Figure 9Contribution of each spectral range towards the output. The contribution from each spectral range is calculated by taking the signed sum of all the Shapley values corresponding to the bands in that range for all the input spectra (referred to as “Sample”). The dotted line shows the mean predicted output, and the solid line shows the predicted output value, which is the signed sum of the mean and the individual spectral range contributions.

Download

The median Shapley values of the samples in the bottom 10 % of the slowness predictions (i.e. fastest predicted P wave velocities), the top 10 % of density predictions, and the top 10 % of gamma-ray predictions were calculated as well (Fig. 10). The hull-corrected spectra for these samples (Fig. 11) were then inspected to identify possible spectral features associated with fast, dense, or high gamma-ray predictions. From Fig. 10, it is clear that the model is focusing on known mineral absorption features (and their surrounding bands) in each of the spectral ranges. These include, but are not limited to, the carbonate absorption feature at 11 200 nm, as well as the fundamental overtones of the silicon oxide (νSiO) absorption feature at 8575 and 9200 nm. The 1400 and 1900 nm water and 2200 AlOH SWIR absorption features are also clearly being used, as are the bands around 2300 nm (which are likely influenced by the relatively broad carbonate absorption at 2345 nm).

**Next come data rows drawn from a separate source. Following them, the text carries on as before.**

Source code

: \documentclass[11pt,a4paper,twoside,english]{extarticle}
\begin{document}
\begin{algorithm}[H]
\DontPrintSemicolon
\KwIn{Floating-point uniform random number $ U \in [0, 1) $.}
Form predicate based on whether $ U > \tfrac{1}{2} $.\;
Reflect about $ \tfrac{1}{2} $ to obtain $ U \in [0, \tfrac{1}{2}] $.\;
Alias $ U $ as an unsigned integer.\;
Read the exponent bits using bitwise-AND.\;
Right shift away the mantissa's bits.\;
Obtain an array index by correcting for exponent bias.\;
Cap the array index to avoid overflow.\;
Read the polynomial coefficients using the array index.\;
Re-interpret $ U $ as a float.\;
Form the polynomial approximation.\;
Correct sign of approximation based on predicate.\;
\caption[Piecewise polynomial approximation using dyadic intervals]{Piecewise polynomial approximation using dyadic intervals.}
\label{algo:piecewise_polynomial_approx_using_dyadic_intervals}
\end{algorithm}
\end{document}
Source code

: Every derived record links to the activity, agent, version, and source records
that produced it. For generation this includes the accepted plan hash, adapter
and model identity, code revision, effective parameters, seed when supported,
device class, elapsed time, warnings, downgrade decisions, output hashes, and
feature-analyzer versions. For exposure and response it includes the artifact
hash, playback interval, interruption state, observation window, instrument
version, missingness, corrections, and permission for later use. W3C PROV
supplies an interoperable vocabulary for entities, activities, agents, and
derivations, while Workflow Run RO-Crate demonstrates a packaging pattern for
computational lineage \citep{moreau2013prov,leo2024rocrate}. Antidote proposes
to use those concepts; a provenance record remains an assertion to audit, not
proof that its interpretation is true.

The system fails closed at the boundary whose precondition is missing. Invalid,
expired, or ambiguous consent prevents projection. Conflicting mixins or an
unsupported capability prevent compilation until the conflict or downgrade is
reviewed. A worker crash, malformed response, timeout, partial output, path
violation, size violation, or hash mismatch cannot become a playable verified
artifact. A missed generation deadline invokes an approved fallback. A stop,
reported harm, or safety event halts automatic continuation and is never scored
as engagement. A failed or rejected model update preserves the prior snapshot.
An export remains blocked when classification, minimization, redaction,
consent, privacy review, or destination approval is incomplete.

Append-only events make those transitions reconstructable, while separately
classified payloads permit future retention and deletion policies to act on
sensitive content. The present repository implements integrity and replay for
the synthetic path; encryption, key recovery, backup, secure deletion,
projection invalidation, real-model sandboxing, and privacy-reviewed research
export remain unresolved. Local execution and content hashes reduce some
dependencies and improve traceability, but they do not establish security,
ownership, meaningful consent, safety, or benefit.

https://se.copernicus.org/articles/16/351/2025/se-16-351-2025-f10

Figure 10Median of the Shapley values for the selected samples. The columns are split according to the sensors, while the rows are split according to the properties, with (a) showing the median Shapley value for slowness, (b) for the density, and (c) for the gamma-ray values. The red regions correspond to the bands that push the output above the mean, whereas the blue regions correspond to the bands that push the output below the mean. The dotted vertical lines mark the key absorption features of interest within an IR spectrum (Laukamp et al.2021), with the annotations specifying the wavelength (in nm) and the corresponding molecular vibrational features.

Download

https://se.copernicus.org/articles/16/351/2025/se-16-351-2025-f11

Figure 11Reflectance spectra of selected samples. The columns are split according to the sensors, while the rows are split according to the properties, with (a) showing the spectra of the samples in the bottom 10 % of slowness predictions, (b) showing the spectra of the samples in the top 10 % of density predictions, and (c) showing the spectra for the samples in the top 10 % of gamma-ray reading predictions. The low-opacity grey lines plot the individual spectra, whereas the red line corresponds to the median spectrum.

Download

The results highlight some spectral variability within these top 10 % groups, as would be expected, but also some commonalities. For instance, in the slowness plots (Fig. 10a), the samples show a significant push below the mean due to the bands around 11 200 and 4000 nm, corresponding to primary and secondary overtones of carbonate absorption features. This observation aligns with our geological understanding, as the fastest samples are from the Stassfurt dolomite formation (see legend, Fig. 7). The spectra in Fig. 11a further support this inference, as they exhibit a clear carbonate absorption feature.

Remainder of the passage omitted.